In ogni caso, qualora il presunto responsabile inoltri al Ministero
una formale richiesta di essere audito nel corso del procedimento, il summenzionato
termine è prorogato di ulteriori sei mesi, anche se, successivamente,
l'interessato comunichi di voler rinunciare alla richiesta formulata in
precedenza.

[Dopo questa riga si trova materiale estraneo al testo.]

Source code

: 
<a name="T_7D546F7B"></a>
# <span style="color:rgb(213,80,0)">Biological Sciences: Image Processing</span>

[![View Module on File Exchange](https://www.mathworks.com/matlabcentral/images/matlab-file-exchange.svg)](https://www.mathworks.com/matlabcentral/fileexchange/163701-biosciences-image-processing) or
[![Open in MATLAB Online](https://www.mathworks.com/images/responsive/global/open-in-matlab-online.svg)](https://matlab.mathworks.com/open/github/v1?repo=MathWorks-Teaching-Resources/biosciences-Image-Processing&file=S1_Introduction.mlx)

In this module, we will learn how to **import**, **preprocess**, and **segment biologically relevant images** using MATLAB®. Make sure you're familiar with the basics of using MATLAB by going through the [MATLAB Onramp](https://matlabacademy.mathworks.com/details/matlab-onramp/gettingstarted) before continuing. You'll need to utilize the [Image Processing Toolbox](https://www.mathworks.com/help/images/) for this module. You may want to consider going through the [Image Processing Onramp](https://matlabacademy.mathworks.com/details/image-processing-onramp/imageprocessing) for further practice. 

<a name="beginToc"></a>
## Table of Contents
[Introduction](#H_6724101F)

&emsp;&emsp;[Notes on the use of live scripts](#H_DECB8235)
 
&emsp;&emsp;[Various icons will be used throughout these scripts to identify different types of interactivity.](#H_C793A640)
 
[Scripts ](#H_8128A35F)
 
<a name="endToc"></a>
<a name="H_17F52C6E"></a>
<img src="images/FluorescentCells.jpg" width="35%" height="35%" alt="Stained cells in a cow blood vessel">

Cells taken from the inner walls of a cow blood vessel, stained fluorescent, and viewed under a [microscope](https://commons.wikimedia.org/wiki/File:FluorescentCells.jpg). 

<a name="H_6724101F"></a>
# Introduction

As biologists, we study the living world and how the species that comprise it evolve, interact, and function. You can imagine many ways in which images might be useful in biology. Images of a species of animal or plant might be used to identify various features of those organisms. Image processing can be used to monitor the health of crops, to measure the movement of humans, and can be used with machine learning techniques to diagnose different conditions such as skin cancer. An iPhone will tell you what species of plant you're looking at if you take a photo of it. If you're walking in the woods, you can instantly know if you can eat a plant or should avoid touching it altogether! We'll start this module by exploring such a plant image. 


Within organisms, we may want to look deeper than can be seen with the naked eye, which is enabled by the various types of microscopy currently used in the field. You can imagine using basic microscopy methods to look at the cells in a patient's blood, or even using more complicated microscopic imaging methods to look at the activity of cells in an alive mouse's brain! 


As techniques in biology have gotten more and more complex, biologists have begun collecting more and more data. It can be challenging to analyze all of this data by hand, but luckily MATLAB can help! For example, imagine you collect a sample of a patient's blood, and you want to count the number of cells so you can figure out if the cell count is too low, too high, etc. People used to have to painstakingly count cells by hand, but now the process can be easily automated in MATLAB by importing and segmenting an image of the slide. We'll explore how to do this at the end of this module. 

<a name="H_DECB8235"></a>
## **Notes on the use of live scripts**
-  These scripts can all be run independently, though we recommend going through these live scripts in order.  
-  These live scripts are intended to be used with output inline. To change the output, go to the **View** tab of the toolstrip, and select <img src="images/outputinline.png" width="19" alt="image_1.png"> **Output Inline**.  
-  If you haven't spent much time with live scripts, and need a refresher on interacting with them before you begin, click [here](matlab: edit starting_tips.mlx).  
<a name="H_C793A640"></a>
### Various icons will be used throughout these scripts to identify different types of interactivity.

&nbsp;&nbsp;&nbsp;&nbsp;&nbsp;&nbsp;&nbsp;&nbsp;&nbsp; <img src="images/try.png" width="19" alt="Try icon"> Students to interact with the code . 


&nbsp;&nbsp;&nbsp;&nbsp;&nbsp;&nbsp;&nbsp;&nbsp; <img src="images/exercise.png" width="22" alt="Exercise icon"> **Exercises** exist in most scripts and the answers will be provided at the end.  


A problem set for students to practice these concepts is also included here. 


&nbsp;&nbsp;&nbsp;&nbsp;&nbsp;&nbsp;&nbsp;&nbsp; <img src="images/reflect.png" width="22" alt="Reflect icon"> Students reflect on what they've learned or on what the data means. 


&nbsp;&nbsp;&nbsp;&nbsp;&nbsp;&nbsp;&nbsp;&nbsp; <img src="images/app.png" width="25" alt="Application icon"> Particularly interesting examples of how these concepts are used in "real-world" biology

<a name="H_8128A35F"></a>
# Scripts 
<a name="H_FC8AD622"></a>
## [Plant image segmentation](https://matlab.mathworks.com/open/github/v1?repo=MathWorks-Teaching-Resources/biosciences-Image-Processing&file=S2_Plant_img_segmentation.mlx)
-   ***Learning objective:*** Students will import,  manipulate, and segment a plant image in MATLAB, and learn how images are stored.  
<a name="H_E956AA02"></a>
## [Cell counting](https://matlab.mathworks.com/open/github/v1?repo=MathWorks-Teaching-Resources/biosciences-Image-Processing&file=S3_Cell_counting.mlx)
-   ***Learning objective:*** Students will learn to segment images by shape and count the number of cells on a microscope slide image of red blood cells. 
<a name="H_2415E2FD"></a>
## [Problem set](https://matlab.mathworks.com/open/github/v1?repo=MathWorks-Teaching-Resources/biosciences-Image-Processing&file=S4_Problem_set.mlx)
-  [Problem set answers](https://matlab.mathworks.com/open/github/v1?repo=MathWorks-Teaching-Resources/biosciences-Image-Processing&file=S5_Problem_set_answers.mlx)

Per tale ultima motivazione, il Giudice constatava che il Ministero
aveva agito nei termini.
Neppure il richiamo ai termini previsti dalla legge 241/90 poteva trovare
applicazione, in quanto tale normativa non è applicabile alla materia in
questione; la norma citata, infatti, prevede che il procedimento amministrativo
si concluda nel termine di trenta giorni, ovvero novanta giorni secondo la
nuova formulazione, ma è incompatibile con i procedimenti regolamentati ai
sensi della L. 689/1981, che costituisce un sistema di norme organico e
compiuto, "delineante un procedimento di carattere contenzioso scandito in
fasi ed i cui tempi sono regolati in modo da non consentire il rispetto di un
termine così breve".
È stata invece accolta dal Tribunale l'eccezione di prescrizione quinquennale
prevista dall'art.28 della L. 689/1981, con l'importante
precisazione che tale termine “non ha tuttavia natura procedimentale, ma
sostanziale, poichè il suo inutile decorso comporta l’estinzione del diritto
alla riscossione”. L’art. 28 della L.689/81 dispone che: “Il diritto a
riscuotere le somme dovute per le violazioni indicate dalla presente legge si
prescrive nel termine di cinque anni dal giorno in cui è stata commessa la
violazione. L'interruzione della prescrizione è regolata dalle norme del codice
civile”.
Rilevato che i
fatti ai quali era stata imputata presunta violazione dell'obbligo di
segnalazione di operazione sospetta erano risalenti a oltre cinque anni
dell'avvenuta contestazione, il Tribunale ha pertanto annullato il decreto
sanzionatorio; le successive eccezioni rimanevano così "assorbite"
dalla prescrizione, e le spese legali venivano compensate.